OPINIÃO

A vitória da menina Rita

Barbosa Lessa / Publicado em 2 de junho de 1998

Sempre foi meio estabanadinha. Tanto que nem esperou os nove meses e obrigou a mãe – que morava na Estância de Santa Isabel, em Jaguarão – a vir apressadamente para Rio Grande. Ali nasceu prematura, a 9 de junho de 1866, e foi batizada com o nome de Rita.

O pai vendeu a estância e se estabeleceu com charqueada na próspera Pelotas.

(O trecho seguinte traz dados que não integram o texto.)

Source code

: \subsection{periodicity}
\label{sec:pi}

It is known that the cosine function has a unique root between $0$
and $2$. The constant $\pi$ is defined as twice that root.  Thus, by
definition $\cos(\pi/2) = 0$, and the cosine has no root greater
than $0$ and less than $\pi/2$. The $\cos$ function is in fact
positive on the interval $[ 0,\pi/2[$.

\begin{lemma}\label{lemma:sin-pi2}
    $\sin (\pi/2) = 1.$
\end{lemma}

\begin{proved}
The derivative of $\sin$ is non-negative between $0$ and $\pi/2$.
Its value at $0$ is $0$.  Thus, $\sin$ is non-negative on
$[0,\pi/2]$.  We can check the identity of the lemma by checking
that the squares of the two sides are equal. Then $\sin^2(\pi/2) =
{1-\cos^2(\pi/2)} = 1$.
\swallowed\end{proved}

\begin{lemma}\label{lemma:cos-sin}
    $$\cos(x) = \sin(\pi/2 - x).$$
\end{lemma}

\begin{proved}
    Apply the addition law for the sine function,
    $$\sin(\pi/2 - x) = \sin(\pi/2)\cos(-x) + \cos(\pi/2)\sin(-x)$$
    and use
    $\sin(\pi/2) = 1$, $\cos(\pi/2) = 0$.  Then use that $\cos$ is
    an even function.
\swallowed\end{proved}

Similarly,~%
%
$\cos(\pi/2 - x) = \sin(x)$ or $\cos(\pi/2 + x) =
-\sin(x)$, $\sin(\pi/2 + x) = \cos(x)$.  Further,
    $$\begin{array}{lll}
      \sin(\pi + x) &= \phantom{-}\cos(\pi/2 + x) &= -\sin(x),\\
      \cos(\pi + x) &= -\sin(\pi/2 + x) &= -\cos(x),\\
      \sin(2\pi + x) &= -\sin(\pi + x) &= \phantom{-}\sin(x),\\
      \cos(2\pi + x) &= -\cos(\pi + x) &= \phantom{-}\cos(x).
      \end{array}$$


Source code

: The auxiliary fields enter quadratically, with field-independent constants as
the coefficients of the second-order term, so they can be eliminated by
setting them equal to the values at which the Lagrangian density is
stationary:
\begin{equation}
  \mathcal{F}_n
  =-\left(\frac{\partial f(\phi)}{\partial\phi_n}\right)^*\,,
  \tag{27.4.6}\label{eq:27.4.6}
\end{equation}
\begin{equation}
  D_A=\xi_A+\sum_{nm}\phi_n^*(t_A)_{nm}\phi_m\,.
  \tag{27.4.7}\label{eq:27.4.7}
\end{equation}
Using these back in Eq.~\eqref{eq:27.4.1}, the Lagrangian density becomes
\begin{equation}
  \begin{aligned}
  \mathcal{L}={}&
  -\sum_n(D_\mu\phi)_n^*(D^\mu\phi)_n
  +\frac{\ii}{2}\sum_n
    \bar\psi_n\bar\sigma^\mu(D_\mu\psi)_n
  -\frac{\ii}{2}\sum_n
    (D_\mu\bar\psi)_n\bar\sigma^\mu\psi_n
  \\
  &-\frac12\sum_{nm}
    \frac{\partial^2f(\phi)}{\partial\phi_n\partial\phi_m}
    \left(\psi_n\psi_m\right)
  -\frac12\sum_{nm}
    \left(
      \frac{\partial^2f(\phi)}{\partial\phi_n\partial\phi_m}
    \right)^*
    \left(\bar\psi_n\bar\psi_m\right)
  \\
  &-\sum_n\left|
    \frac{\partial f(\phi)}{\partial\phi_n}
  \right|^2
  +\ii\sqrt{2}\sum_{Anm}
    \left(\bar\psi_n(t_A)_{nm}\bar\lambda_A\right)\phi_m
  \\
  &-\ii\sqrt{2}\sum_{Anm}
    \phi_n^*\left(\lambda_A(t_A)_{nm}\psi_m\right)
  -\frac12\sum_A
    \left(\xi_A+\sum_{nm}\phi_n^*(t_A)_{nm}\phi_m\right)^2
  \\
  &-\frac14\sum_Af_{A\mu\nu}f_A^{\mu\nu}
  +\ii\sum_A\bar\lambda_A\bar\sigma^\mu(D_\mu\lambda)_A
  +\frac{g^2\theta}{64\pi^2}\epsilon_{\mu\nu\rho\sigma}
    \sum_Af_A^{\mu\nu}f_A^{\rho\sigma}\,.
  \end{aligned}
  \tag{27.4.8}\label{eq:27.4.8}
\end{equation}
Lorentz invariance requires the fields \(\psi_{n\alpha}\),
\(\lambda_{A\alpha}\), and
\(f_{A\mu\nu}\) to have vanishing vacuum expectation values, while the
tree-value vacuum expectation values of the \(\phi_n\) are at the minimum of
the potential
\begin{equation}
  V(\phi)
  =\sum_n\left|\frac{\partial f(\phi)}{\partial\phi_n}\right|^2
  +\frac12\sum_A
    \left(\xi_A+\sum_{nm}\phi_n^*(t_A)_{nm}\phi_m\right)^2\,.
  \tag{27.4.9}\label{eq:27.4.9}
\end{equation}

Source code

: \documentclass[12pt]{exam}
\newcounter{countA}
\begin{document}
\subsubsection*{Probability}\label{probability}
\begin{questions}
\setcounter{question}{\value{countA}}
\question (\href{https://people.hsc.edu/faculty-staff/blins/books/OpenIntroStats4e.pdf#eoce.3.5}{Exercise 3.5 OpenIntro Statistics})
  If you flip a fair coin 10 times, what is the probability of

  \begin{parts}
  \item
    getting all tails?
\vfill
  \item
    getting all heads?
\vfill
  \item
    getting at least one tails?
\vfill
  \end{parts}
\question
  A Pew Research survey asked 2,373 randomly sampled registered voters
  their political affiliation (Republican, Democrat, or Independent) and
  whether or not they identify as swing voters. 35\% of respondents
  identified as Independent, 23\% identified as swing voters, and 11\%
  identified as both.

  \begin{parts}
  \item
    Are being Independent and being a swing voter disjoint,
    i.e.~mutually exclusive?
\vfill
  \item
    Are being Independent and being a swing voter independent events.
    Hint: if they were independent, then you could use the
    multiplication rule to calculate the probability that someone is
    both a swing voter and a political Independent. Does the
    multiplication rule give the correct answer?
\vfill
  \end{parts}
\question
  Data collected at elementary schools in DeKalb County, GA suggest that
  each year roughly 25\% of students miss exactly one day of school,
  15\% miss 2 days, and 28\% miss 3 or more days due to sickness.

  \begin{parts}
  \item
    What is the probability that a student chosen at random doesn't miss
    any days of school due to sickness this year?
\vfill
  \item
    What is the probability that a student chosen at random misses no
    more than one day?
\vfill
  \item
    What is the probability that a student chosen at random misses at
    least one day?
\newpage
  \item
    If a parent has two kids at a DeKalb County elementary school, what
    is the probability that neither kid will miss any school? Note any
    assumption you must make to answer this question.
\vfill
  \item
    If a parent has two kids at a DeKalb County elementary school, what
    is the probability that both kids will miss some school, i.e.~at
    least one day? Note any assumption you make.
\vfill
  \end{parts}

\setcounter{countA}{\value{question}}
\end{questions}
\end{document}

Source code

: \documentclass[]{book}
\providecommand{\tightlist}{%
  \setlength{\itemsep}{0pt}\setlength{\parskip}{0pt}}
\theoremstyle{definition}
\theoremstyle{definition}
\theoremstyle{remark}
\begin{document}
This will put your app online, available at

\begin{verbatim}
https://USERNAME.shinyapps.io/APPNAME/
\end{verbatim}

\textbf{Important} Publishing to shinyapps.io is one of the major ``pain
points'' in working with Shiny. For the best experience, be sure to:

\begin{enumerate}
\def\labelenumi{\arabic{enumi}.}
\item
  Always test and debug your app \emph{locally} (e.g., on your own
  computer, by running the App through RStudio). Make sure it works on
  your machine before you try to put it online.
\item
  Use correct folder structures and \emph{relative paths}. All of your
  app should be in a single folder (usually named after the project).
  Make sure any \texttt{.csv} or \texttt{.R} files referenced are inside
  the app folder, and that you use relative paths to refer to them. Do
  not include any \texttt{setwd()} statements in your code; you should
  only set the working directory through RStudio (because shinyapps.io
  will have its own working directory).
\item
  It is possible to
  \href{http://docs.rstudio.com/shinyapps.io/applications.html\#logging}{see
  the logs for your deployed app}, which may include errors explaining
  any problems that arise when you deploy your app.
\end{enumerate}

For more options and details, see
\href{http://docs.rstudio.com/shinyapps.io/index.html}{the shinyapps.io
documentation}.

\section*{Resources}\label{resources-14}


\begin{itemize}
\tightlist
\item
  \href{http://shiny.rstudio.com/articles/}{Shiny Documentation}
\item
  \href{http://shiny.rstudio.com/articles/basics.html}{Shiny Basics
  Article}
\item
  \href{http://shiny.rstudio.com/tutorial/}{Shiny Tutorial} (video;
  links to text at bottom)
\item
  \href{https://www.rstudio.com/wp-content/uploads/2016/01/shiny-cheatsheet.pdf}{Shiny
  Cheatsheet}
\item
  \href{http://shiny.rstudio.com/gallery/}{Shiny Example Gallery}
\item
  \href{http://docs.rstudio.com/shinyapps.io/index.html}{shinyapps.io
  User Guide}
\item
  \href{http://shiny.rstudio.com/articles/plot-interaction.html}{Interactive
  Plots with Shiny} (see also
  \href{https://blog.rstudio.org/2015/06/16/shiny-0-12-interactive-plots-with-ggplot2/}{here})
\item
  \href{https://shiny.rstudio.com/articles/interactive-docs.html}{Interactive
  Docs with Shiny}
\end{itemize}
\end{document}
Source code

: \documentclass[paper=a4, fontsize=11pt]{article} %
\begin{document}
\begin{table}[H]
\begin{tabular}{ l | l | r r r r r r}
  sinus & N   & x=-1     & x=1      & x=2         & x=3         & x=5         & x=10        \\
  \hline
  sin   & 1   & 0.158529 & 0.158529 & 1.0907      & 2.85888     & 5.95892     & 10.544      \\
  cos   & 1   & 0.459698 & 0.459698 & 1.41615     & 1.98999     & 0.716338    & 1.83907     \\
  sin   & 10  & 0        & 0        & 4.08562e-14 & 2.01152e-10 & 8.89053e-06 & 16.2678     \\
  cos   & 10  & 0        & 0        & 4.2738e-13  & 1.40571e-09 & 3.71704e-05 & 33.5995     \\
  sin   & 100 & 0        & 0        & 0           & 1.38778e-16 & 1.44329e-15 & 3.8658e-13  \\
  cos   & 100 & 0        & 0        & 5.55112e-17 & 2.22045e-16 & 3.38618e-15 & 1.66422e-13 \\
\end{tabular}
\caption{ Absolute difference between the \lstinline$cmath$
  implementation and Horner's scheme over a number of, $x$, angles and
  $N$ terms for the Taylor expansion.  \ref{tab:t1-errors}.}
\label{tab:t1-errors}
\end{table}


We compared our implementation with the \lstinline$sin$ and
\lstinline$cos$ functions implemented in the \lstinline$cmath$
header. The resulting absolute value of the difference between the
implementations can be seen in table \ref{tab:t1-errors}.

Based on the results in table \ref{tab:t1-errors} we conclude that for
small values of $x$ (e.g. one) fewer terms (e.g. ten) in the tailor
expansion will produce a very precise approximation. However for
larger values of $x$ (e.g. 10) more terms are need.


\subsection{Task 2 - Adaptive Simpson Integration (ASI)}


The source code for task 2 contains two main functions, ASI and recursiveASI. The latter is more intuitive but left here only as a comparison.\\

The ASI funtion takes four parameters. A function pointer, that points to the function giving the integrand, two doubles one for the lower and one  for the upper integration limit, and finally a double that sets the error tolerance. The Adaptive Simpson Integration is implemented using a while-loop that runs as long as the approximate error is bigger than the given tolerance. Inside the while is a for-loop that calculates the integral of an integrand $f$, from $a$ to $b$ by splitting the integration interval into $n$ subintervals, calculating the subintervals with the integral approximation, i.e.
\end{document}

Rita e um irmão receberam sólida instrução no Colégio São Francisco de Paula, dos mestres Laquintinie e Amarante.

Ela adorava estudar e queria continuar, mas em Pelotas só havia cursos primários. Teria que se mudar para Porto Alegre, a fim de cursar a Escola Normal.

Mas o pai ponderou que não valia a pena tanto esforço para se tornar professora: melhor seria ficar junto da mãe para se esmerar na administração de uma casa e fazer juz a um “bom partido”.

Até então, uma lei imperial impedia o acesso do sexo feminino aos cursos superiores, nessa época representado pelas Faculdades de Direito de São Paulo e Recife, pelas Faculdades de Medicina do Rio de Janeiro e da Bahia e por umas outras poucas mais.

Mas eis que, em 1879, por graça da Reforma Leôncio de Carvalho, o privilégio de um diploma superior foi estendido também às mulheres! Rita, na flor de seus treze anos, bateu pé que queria ser doutora. Conseguiu convencer o pai e foi fazer os “preparatórios” em Porto Alegre; mas, para que não ficasse tão só, o irmão foi matriculado também.

Em 1884 já estavam esses dois na Faculdade de Medicina do Rio de Janeiro; mas o irmão, por não sentir vocação para médico, foi inscrito na área de Farmácia.

Pela metade do 1º ano ocorreu uma agitação estudantil em que se envolveu o irmão, que ficou “marcado” pelos professores. Temendo que a filha ficasse “marcada” também, o pai aconselhou-a a voltar para casa. Ela bateu pé que-não-que-não-que-não.

O pai preferiu transferi-la para a longínqua Faculdade de Medicina da Bahia. No final de 1887 ela defendeu a tese “Paralelo entre os métodos pre-conizados na operação cesariana” e recebeu, com louvor, o título de médica.

E assim a Drª Rita Lobato pôde voltar aos pagos com seu sonho realizado e com o prestígio de ser a primeira mulher formada em Medicina no Brasil. Clinicou em Pelotas e Porto Alegre, casou-se e fixou residência em Rio Pardo, só pendurou as chuteiras em 1935 e foi curtir a santa paz rio-pardense na Estância Capivarita. Faleceu em 6 de janeiro de 1954.

* Luiz Carlos Barbosa Lessa é historiador, folclorista e escritor.